Outubro! Mais do que um mês, esse
nome simboliza uma virada na história. Embora pelo calendário antigo (Juliano)
– são treze dias de diferenças do atual (Gregoriano) –, neste mês ficou marcado
um dos mais importantes acontecimentos do Século XX, que alterou pelas décadas
seguintes a configuração geopolítica do mundo. De 26 de Outubro a 7 de novembro
de 1917. São treze dias de um calendário para outro. Treze dias que abalaram o mundo (claro que estou fazendo uma leitura temporal livre).

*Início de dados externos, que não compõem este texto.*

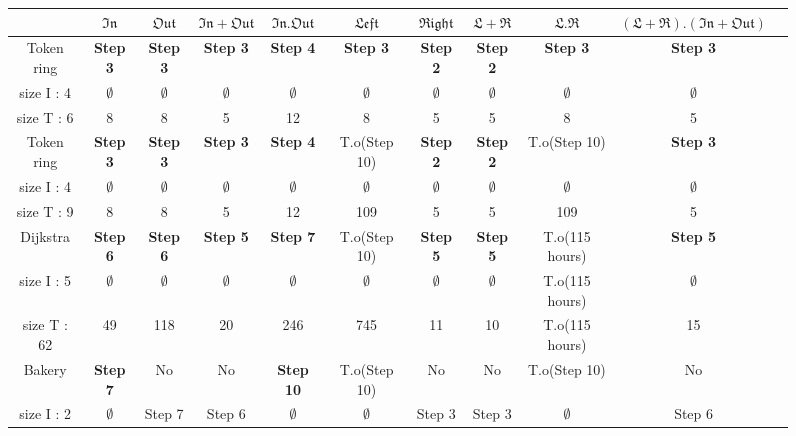 \documentclass[]{llncs}
\begin{document}
\begin{figure}[tb]
\begin{bigcenter}
\begin{scriptsize}
\begin{tabular}{|c|c|c|c|c|c|c|c|c|c|c|}
\hline
			&	$\mathfrak{In}$		&	$\mathfrak{Out}$		&	$\mathfrak{In+Out}$		&	$\mathfrak{In.Out}$		&	$\mathfrak{Left}$			&	$\mathfrak{Right}$			&	$\mathfrak{L+R}$			&	$\mathfrak{L.R}$			&	$\mathfrak{(L+R).(In+Out)}$	\\
\hline
Token ring		&	\textbf{Step 3}			&	\textbf{Step 3}			&	\textbf{Step 3}			&	\textbf{Step 4}			&	\textbf{Step 3}	&	\textbf{Step 2}	&	\textbf{Step 2}	&	\textbf{Step 3}	&	\textbf{Step 3}	\\
size I : 4		&	$\mathbf{\emptyset}$	&	$\mathbf{\emptyset}$	&	$\mathbf{\emptyset}$	& 	$\mathbf{\emptyset}$	&	$\mathbf{\emptyset}$		&	$\mathbf{\emptyset}$		&	$\mathbf{\emptyset}$		&	$\mathbf{\emptyset}$		&	$\mathbf{\emptyset}$		\\
size T : 6		&	8					&	8					&	5					&	12					&	8				&	5				&	5				&	8				&	5				\\
\hline
Token ring		&	\textbf{Step 3}			&	\textbf{Step 3}			&	\textbf{Step 3}			&	\textbf{Step 4}			&	T.o(Step 10)		&	\textbf{Step 2}	&	\textbf{Step 2}	&	T.o(Step 10)		&	\textbf{Step 3}	\\
size I : 4		&	$\mathbf{\emptyset}$	&	$\mathbf{\emptyset}$	&	$\mathbf{\emptyset}$	& 	$\mathbf{\emptyset}$	&	$\emptyset$				&	$\mathbf{\emptyset}$		&	$\mathbf{\emptyset}$		&	$\emptyset$				&	$\mathbf{\emptyset}$		\\
size T : 9		&	8					&	8					&	5					&	12					&	109				&	5				&	5				&	109				&	5				\\
\hline
Dijkstra		&	\textbf{Step 6}			&	\textbf{Step 6}			&	\textbf{Step 5}			&	\textbf{Step 7}			&	T.o(Step 10)		&	\textbf{Step 5}	&	\textbf{Step 5}	&	T.o(115 hours)		&	\textbf{Step 5}	\\
size I : 5		&	$\mathbf{\emptyset}$	&	$\mathbf{\emptyset}$	&	$\mathbf{\emptyset}$	&	$\mathbf{\emptyset}$	&	$\emptyset$				&	$\mathbf{\emptyset}$		&	$\mathbf{\emptyset}$		&	T.o(115 hours)		&	$\mathbf{\emptyset}$		\\	
size T : 62		&	49					&	118					&	20					&	246					&	745				&	11				&	10				&	T.o(115 hours)		&	15				\\	
\hline
Bakery		&	\textbf{Step 7}			&	No					&	No					&	\textbf{Step 10}			&	T.o(Step 10)		&	No				&	No				&	T.o(Step 10)		&	No				\\
size I : 2		&	$\mathbf{\emptyset}$	&	Step 7				&	Step 6				&	$\mathbf{\emptyset}$	&	$\emptyset$				&	Step 3			&	Step 3			&	$\emptyset$				&	Step 6			\\

\end{tabular}
\end{scriptsize}
\end{bigcenter}
\end{figure}
\end{document}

Impressionado com esse importante
fato histórico, e já envolvido com uma militância política no movimento
estudantil, eu não tive dúvidas na hora de escolher o nome da chapa com a qual
eu concorreria à presidência do Centro Acadêmico de História da UFG. O ano era
1982, e ainda vivíamos a ditadura militar, mas já com uma tênue abertura
política em função dos desgastes que enfraqueceram o governo dos militares.
Naquele ano aconteceram as primeiras eleições para governadores após o golpe
militar de 1964.
Mas independente desse
enfraquecimento, nós que estávamos na universidade, não temíamos assumir nossas
posições ideológicas. E no curso de História respirávamos rebeldias. Quase
unanimemente as lideranças do movimento estudantil se posicionavam à esquerda
no espectro geopolítico da guerra fria. E aqui no Brasil a ditadura, por sua
própria característica cerceadora das liberdades individuais, tornava essa
escolha óbvia para boa parte da juventude universitária. Principalmente nos
cursos de Ciências Humanas, embora não somente nestes.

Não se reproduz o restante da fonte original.